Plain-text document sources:
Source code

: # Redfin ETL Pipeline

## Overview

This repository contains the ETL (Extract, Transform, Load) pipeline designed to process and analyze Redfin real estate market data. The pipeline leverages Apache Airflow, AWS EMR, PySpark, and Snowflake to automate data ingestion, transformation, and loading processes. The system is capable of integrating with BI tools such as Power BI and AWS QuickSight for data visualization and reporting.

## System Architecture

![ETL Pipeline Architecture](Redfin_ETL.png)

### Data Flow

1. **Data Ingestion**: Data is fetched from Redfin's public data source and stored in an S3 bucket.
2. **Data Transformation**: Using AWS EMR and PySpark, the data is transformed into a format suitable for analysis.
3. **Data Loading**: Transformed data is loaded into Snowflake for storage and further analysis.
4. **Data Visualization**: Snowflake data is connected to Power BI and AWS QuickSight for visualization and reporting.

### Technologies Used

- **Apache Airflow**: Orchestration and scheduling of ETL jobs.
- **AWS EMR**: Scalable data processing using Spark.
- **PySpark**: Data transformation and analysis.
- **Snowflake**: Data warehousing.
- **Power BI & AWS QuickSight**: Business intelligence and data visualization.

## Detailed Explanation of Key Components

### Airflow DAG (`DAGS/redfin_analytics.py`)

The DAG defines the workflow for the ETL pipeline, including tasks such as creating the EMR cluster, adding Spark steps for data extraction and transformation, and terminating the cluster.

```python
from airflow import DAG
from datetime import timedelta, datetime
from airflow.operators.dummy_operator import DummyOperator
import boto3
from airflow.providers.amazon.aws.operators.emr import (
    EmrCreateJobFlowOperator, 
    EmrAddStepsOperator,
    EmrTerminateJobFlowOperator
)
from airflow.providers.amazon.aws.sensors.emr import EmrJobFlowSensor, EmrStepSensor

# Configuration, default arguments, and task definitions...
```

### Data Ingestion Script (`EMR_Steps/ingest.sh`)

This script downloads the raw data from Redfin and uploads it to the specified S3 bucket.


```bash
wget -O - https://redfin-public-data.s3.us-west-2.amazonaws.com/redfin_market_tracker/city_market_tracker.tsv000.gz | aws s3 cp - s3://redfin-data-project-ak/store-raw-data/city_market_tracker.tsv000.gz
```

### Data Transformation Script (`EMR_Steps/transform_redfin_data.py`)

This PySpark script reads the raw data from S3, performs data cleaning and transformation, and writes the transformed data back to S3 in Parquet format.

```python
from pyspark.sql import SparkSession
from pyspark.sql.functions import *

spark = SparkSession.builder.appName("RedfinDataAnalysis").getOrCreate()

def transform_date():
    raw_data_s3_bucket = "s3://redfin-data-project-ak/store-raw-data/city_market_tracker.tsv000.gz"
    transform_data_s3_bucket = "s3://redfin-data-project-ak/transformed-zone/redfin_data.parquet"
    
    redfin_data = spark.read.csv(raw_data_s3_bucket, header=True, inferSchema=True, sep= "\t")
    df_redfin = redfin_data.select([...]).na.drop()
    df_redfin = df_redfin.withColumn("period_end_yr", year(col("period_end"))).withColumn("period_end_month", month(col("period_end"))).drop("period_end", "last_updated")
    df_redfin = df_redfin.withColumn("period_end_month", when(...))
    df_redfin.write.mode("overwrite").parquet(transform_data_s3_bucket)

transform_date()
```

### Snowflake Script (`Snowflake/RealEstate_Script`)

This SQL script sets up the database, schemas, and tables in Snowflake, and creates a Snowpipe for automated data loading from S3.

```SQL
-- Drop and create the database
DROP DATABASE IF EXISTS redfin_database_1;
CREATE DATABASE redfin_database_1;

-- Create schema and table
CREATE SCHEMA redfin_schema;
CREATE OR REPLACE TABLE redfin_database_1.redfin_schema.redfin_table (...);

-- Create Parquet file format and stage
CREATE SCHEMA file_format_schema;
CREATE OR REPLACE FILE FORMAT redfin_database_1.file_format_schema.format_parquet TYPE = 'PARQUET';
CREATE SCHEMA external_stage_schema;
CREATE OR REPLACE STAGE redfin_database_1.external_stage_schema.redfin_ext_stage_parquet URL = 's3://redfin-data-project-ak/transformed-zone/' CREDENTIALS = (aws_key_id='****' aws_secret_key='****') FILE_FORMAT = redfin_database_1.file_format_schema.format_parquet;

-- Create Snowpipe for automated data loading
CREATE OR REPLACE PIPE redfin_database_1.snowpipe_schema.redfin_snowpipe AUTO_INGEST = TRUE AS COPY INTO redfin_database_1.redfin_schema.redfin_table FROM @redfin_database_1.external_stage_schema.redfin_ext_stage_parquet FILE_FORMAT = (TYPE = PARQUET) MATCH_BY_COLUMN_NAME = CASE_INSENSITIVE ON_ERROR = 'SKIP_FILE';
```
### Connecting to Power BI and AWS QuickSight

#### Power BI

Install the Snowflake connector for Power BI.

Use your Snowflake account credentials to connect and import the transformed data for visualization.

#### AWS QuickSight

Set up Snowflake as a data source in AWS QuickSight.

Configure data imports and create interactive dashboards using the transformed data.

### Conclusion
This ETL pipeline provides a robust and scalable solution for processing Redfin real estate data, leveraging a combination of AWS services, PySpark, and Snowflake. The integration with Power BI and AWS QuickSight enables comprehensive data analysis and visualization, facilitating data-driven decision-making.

> [THE PROBLEM]
Using the entries above, give again exactly the lines from the line holding "Install the Snowflake connector for Power BI." through the line holding "### Conclusion". Include both end lines and nothing else.

> [TASK RESULT]
Install the Snowflake connector for Power BI.

Use your Snowflake account credentials to connect and import the transformed data for visualization.

#### AWS QuickSight

Set up Snowflake as a data source in AWS QuickSight.

Configure data imports and create interactive dashboards using the transformed data.

### Conclusion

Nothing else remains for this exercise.